Placeholder for OSR GitHub issue https://github.com/finos/open-source-readiness/issues/55

This is based on the OSFF Roundtable discussion on OSPO ROI

How do OSPOs measure their effectiveness? This seems to be an open area for discussion in the finance industry at the moment. The list below summarizes some of the thinking around this.

Talent Acquisition

  • Does having an open source presence materially affect hiring talent? Is there a reflected benefit in working on open source?

Code Consumption

  • Can you measure the amount of open source code the organisation is consuming?
  • Is there a way of justifying the OSPO based on risk-reduction around consuming open source code?
  • Does consuming open source reduce the amount of proprietary code that an institution uses? In which case, is there a cost-saving on license fees for using open source?

De-Duplication

  • Often, an open source library will contain bugs, discovered by developers internal to your organisation. The default (only) option available is to take ownership of a copy of the library and maintain bug fixes in your copy.
  • This quickly becomes onerous when there are multiple teams within the organisation doing this for the same libraries.
  • There is a strong case for allowing open source contribution in order to lighten the load of this maintenance and ownership.
  • It should be possible to look at where an institution has contributed fixes to Open Source projects - measuring this might be a way to justify allowing Open Source contribution, since each time this happens you are avoiding the above scenario happening.
  • This can also happen not just for bugs but for missing functionality.

External Contribution

  • Where an institution open sources its own code, how much contribution occurs from outside the organisation?
  • For firms like Facebook, open-sourcing React has lead to the creation of an entire ecosystem based around this software.
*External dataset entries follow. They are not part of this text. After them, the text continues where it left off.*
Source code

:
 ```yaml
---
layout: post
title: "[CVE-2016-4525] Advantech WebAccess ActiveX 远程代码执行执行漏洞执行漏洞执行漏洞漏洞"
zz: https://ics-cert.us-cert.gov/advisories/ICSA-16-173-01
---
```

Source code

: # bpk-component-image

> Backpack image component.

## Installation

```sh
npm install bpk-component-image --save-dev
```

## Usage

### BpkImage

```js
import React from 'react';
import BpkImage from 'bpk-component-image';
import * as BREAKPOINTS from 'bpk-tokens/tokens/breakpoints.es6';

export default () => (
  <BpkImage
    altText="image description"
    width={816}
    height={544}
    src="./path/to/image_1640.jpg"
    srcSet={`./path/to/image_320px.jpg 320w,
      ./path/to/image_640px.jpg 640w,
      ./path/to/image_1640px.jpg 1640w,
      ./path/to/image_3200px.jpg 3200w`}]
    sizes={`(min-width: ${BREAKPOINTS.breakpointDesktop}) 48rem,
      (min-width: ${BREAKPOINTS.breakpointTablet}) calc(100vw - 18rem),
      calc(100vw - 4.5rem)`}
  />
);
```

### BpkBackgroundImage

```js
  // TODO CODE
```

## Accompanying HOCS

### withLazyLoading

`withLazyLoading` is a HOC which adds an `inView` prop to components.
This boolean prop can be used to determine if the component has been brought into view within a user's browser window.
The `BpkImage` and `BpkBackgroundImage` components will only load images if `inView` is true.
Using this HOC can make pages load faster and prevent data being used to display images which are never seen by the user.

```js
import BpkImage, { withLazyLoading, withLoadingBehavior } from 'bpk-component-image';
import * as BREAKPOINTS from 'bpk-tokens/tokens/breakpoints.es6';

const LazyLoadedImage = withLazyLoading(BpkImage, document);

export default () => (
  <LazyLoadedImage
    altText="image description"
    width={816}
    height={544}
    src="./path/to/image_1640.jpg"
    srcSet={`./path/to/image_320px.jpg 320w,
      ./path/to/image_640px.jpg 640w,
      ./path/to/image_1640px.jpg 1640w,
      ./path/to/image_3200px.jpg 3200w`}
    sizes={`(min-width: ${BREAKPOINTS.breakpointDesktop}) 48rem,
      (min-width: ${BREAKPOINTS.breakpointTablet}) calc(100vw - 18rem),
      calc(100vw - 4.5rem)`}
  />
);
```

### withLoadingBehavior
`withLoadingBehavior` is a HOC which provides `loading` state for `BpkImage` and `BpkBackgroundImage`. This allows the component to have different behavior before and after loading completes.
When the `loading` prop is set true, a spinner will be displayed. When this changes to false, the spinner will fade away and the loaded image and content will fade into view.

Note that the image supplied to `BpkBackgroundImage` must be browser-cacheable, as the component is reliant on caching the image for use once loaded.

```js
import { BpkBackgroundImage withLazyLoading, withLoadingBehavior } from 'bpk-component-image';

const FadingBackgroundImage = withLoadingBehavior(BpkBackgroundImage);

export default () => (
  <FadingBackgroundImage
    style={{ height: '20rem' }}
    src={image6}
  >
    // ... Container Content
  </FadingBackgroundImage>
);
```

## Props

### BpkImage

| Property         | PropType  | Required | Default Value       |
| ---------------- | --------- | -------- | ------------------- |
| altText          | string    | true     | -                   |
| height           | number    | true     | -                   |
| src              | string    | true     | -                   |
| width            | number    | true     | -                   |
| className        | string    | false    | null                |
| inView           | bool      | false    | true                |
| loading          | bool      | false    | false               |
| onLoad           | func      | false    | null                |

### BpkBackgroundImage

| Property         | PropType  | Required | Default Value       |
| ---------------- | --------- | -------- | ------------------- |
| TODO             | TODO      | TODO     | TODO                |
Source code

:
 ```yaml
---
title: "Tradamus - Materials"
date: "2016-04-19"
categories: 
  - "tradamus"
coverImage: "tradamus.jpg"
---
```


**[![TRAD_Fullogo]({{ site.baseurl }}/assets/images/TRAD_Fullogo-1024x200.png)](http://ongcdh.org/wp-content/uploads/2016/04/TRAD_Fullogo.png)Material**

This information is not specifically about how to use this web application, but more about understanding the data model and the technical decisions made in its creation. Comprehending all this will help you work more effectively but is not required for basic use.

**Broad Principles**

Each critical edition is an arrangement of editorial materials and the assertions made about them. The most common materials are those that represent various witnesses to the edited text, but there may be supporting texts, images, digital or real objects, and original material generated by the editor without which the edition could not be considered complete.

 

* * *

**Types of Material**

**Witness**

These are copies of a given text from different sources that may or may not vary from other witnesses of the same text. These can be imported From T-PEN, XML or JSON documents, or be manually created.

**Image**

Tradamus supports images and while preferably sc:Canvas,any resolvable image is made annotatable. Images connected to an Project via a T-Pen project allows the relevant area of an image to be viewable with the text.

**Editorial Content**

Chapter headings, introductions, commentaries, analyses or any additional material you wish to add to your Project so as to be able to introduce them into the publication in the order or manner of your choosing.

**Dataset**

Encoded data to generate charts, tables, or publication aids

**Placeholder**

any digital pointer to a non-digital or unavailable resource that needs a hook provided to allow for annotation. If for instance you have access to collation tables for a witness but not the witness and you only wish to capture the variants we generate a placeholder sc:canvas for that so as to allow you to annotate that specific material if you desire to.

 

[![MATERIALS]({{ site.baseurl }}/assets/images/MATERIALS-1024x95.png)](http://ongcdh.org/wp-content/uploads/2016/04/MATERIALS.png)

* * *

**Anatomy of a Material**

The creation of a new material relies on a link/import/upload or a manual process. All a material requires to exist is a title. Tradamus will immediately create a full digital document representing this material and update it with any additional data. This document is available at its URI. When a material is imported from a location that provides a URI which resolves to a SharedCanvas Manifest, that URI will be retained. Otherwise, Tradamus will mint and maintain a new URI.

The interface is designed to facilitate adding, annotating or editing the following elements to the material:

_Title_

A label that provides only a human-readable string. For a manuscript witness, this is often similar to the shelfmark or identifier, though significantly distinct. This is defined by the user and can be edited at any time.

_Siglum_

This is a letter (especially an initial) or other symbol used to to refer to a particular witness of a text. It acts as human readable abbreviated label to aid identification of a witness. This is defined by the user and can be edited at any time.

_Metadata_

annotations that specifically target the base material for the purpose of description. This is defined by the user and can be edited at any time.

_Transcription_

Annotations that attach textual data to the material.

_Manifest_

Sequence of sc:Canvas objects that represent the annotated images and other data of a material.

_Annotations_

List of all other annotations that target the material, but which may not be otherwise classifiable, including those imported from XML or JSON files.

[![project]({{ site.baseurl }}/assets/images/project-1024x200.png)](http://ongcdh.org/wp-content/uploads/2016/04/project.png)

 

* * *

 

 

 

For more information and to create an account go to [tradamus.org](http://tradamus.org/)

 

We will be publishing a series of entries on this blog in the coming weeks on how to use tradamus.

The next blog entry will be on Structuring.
Facebook benefit from all this post-hoc innovation for free.
  • At the moment, financial institutions don't really have a "React level" project, but nevertheless it would be useful to track external contribution.
  • For a project like Perspective, originally donated by JP Morgan, contributions are now being made both from committers external to JP Morgan and also alumni.

Popularity

  • Metrics like stars and forks on GitHub repos go some way towards measuring this.

Strategic Objectives

  • Often a firm will have strategic objectives which dovetail into open source. For example, if your firm wishes to publish APIs then the OSPO should be recognised as a part of achieving these.

Rationalising / Consolidating

  • Is the OSPO able to make recommendations around which open source libraries and projects to invest in? If so, can they create metrics around how much this simplifies the technology landscape?